Be sure to check MAILDIR here as we’re going to need it later. Unfortunately this option is not built into Alpine would we install it as a package. So we have to resort to ports. While we’re at it, we can disable IPv6 (which we certainly don’t need), mouse support, NLS and check NOSPELL since we do not require spelling correction in this tutorial either. Configure pico-alpine accordingly. For all the other packages you can generally turn off NLS and DOCS. Then fetch the source for all packages recursively:

# make fetch-recursive

When it’s done change into OpenSMTPD’s port directory and configure it:

# cd /usr/ports/mail/opensmtpd
make config-recursive

Here you want to check the MAILERCONF option. The rest is fine.

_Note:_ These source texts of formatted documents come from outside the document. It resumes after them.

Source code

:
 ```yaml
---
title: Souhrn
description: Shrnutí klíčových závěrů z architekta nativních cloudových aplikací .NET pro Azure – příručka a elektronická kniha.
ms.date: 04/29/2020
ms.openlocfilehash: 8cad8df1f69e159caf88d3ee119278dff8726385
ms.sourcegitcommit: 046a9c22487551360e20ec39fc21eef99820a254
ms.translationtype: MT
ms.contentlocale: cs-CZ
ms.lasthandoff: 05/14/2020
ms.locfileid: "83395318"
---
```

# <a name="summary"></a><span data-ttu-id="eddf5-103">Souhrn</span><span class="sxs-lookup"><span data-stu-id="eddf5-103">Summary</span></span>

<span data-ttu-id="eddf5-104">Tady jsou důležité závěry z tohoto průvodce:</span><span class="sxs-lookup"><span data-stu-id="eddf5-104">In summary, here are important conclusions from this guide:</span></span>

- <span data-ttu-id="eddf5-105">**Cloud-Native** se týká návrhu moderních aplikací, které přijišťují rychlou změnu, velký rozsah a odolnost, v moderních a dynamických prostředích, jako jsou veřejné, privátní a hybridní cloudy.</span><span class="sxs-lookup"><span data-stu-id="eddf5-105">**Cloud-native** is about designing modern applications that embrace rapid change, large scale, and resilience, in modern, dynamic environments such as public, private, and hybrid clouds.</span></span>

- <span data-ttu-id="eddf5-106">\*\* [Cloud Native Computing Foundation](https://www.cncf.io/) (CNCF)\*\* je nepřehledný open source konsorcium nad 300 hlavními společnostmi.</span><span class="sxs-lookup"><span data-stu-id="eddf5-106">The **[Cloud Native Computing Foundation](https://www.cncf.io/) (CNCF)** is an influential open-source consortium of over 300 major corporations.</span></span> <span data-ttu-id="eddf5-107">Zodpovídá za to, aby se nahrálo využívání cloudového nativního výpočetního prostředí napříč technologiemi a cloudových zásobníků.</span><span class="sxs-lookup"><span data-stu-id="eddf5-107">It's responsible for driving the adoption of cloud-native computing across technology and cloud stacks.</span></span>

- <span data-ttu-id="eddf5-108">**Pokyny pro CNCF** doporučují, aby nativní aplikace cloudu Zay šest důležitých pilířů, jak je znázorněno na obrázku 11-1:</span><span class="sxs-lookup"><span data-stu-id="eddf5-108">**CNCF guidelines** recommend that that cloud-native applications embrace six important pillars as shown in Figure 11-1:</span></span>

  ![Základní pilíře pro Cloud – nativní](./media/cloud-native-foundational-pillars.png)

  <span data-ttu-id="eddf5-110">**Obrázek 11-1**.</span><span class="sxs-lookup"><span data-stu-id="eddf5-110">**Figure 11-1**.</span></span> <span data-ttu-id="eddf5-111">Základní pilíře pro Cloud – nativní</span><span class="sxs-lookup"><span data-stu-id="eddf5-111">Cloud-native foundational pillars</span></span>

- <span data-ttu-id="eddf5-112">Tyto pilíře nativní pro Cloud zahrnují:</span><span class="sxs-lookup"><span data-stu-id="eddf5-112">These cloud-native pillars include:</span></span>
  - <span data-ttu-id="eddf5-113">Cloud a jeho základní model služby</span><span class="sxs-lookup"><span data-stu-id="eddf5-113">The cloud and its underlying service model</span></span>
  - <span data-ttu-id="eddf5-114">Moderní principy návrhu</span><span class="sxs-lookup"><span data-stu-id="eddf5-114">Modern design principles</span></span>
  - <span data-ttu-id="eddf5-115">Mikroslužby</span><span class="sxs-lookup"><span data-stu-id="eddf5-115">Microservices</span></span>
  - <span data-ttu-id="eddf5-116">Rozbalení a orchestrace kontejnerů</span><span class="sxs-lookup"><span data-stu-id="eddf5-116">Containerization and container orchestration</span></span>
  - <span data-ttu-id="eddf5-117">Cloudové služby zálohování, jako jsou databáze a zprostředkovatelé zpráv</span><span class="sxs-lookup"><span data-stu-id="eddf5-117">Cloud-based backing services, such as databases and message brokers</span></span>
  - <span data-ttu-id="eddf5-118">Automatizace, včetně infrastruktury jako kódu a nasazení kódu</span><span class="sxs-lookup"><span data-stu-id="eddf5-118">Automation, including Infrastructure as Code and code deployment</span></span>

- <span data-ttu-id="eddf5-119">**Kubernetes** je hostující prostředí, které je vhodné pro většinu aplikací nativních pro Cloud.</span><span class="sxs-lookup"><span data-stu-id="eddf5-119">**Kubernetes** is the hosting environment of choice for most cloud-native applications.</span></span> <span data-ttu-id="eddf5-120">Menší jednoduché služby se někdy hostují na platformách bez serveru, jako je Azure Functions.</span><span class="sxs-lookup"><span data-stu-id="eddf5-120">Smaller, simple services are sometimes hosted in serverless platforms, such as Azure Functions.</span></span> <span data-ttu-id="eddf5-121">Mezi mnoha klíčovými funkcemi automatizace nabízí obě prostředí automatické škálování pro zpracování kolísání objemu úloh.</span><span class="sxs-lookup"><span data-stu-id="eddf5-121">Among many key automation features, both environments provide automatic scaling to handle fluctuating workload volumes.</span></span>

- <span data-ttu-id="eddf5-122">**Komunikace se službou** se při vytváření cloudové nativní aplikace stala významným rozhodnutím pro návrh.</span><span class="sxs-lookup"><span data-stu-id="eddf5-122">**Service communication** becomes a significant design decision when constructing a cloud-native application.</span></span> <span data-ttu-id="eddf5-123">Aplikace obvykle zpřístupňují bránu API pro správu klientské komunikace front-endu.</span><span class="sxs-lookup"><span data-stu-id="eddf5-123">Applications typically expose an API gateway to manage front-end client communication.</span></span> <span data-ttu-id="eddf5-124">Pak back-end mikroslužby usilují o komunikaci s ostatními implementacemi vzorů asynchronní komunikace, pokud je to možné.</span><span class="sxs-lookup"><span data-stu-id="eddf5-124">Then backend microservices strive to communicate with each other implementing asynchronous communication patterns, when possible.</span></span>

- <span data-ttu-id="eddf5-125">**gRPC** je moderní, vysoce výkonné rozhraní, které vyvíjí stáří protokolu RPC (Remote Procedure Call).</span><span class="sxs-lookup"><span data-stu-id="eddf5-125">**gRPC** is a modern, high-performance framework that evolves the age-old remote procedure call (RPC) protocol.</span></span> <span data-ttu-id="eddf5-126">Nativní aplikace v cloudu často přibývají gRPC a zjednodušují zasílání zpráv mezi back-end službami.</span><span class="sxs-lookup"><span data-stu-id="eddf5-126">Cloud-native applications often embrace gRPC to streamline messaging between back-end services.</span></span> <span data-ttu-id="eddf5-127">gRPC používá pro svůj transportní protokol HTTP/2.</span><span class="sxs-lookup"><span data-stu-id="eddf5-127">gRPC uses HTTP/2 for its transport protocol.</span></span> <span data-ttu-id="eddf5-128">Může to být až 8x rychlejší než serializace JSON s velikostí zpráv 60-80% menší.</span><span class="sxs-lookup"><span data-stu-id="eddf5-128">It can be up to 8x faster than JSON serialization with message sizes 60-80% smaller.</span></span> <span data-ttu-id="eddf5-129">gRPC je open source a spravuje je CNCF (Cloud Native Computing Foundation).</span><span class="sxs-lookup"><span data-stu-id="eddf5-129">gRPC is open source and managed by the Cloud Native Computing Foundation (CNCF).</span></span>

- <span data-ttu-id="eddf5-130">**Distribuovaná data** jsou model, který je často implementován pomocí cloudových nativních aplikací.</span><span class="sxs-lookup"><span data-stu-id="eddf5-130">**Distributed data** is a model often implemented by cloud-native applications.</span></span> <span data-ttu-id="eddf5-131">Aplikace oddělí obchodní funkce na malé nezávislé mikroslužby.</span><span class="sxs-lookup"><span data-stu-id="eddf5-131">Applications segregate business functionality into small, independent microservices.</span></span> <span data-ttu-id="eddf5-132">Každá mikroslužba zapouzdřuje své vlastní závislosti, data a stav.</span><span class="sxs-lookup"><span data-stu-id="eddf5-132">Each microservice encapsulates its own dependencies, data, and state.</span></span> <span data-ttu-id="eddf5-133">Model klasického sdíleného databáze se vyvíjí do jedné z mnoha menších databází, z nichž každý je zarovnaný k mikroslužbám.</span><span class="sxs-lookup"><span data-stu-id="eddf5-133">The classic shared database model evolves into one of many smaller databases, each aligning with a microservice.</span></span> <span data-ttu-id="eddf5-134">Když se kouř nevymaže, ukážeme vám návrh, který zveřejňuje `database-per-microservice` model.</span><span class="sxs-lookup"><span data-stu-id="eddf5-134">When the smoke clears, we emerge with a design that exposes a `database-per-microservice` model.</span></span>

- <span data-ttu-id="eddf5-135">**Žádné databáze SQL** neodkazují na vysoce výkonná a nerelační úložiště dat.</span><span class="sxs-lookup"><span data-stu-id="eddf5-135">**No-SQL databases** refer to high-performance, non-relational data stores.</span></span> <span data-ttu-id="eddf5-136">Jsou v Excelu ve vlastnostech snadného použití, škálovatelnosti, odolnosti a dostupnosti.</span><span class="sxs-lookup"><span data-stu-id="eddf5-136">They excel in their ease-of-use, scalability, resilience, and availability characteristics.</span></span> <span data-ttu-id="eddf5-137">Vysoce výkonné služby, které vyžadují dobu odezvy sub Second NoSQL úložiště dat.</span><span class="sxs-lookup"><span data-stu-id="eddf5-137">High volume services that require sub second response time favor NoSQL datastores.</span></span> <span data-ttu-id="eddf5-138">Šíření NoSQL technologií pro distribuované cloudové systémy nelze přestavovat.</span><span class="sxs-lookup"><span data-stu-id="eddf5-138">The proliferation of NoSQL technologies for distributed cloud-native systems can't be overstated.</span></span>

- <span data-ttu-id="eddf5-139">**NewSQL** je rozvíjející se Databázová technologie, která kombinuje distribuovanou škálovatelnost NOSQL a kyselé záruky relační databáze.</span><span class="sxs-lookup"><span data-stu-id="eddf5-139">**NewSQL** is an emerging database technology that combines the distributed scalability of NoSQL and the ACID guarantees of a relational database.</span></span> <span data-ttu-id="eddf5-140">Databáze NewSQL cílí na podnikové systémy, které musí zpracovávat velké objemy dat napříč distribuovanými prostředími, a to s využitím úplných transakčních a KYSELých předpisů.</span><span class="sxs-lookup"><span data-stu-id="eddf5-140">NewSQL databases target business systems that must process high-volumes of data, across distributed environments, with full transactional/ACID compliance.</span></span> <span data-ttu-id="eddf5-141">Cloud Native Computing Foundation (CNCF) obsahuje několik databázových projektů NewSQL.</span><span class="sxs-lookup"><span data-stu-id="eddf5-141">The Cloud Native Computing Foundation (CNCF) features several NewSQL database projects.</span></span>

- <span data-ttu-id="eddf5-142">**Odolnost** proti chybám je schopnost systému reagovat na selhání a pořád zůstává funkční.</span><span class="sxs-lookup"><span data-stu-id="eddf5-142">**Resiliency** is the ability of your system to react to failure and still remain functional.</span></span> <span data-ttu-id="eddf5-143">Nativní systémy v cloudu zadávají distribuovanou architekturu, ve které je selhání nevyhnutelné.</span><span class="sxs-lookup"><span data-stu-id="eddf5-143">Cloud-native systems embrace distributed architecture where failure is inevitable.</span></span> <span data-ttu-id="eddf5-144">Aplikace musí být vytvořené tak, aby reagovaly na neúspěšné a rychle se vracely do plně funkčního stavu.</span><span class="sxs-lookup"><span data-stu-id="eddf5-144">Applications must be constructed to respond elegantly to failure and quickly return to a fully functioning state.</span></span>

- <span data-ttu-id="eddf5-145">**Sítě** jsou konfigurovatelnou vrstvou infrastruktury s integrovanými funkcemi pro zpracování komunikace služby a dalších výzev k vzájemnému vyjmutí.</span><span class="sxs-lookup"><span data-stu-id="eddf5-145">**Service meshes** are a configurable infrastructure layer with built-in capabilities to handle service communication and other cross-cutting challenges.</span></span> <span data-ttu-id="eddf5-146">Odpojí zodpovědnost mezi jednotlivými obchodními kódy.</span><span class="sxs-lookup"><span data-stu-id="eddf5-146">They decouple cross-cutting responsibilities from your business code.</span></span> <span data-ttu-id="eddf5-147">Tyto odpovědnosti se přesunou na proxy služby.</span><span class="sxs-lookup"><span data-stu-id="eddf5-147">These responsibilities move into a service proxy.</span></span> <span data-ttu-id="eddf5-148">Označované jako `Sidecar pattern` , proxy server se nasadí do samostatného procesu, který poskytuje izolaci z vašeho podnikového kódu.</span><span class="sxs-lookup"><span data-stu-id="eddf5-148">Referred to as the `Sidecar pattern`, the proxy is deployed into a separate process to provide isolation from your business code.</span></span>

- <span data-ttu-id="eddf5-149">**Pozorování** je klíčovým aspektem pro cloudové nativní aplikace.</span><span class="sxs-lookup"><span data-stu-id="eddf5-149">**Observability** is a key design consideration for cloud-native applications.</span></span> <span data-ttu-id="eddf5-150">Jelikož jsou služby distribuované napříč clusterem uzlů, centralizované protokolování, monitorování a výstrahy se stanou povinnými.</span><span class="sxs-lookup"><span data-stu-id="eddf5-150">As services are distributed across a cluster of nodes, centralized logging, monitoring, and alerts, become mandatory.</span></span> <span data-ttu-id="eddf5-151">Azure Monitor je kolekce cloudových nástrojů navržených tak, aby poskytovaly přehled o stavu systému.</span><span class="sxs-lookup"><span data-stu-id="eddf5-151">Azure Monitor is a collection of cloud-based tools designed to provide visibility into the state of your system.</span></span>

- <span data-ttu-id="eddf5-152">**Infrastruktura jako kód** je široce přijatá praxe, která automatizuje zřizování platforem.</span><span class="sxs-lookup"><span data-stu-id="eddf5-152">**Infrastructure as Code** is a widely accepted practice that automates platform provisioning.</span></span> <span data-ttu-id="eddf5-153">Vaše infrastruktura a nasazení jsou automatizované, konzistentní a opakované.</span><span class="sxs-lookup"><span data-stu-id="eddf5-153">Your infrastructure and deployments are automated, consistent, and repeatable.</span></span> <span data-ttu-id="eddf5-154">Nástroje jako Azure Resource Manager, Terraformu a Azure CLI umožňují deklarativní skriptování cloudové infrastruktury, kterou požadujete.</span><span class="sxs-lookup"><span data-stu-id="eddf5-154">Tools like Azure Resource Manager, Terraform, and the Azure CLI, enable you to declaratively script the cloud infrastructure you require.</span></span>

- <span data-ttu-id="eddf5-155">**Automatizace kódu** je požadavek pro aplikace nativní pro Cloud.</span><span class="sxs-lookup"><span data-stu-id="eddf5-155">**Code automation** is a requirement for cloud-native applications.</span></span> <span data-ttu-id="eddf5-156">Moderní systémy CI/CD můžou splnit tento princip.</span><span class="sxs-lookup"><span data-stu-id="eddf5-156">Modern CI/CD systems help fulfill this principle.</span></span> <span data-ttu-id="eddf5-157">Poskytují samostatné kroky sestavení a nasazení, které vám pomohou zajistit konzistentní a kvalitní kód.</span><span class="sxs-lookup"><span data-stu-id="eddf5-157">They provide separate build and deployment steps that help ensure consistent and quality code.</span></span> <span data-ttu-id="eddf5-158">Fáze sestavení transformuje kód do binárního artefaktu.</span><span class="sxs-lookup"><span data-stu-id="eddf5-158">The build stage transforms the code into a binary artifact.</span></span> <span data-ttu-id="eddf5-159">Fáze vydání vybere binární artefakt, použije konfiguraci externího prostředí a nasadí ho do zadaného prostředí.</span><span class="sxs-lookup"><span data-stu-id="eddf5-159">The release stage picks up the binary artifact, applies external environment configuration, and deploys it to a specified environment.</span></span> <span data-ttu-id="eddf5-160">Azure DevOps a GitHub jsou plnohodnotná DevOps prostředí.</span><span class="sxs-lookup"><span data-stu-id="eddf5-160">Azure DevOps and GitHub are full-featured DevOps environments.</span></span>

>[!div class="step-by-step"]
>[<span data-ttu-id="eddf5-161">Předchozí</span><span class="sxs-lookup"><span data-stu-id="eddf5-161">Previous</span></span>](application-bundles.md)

You don’t need to build the EXAMPLES for m4 and again can generally deselect NLS. Then fetch the sources:

# make fetch-recursive

Then configure dovecot2 (you can keep the default options this time) and fetch the distfiles for it:

# cd /usr/ports/mail/dovecot2
# make config fetch

Then follow the rest of the base box build process.

Preparation

You have your base box built and imported? Good. Create your Vagrant directories if you haven’t and a Vagrantfile in there:

% mkdir -p ~/vagrant/mail-vm
% cd ~/vagrant/mail-vm
% vi Vagrantfile

Put the following lines into it (assuming that your box has the name fbsd11.1-template):

Vagrant.configure("2") do |config|
config.vm.box = "fbsd11.1-template"
config.vm.network "private_network", ip: "192.168.0.10"
#config.ssh.username = "root"
config.vm.synced_folder ".", "/vagrant", disabled: true
end

Now fire up the VM, ssh into it and switch to root. Then edit rc.conf:

% vagrant up
% vagrant ssh
% sudo su -
# vi /etc/rc.conf

Change the line that defines the hostname to:

hostname="mail-vm.local"

Save the file and exit the editor. Let’s do a bad thing next: Let’s configure the VM so that we can SSH into it directly as root. If this just sent a shiver down your spine then you’re having the right feeling. You’re not supposed to do this like… ever! But now and then you feel like doing forbidden things, right? And now’s the perfect opportunity since this is just a private, non internet facing VM. Just remember to never do this on a production machine! Ok, ready? First we need to copy Vagrant’s public key and allow it for root:

# mkdir .ssh
# touch .ssh/authorized_keys
# chmod 0700 .ssh
# chmod 0600 .ssh/authorized_keys
# cp /home/vagrant/.ssh/authorized_keys /root/.ssh/authorized_keys

Now edit the SSH daemon’s config:

# vi /etc/ssh/sshd_config

Look for the line #PermitRootLogin no, remove the comment sign and change it to yes. Save and exit the editor. Then power down the VM:

# shutdown -p now

When you’re back at your host machine, edit the Vagrantfile:

% vi Vagrantfile

Add

config.ssh.username = "root"

to the configuration. Save and exit.

Test the change you just made by starting the VM and ssh’ing into it:

% vagrant up
% vagrant ssh

If everything is correct, you should have entered the VM as root now. Power down the VM again:

# shutdown -p now

Intermission

We’ve now prepared our test environment for trying out all things mail. Use vagrant to create a snapshot now to save your progress so that we can pick up right there next time. But before we do so, we need to make sure that the VM is already powered down:

% vagrant status

If it says running (virtualbox) then wait a moment and issue the same command again. It’s important that the status is poweroff (virtualbox). If you snapshot the VM while it’s powering down, your machine will always power down if you restore the previous state! As soon as it’s off, snapshot it:

% vagrant snapshot save mail1

You now have an idea of what the whole topic email is all about. And you have a test system to try out things and get familiar with mail from the very fundamentals to – perhaps – a fully working mail server. I hope that this was interesting for you and that you’ll follow the next part, too, where we’ll explore sending mail from the console and discuss using a text mode MUA.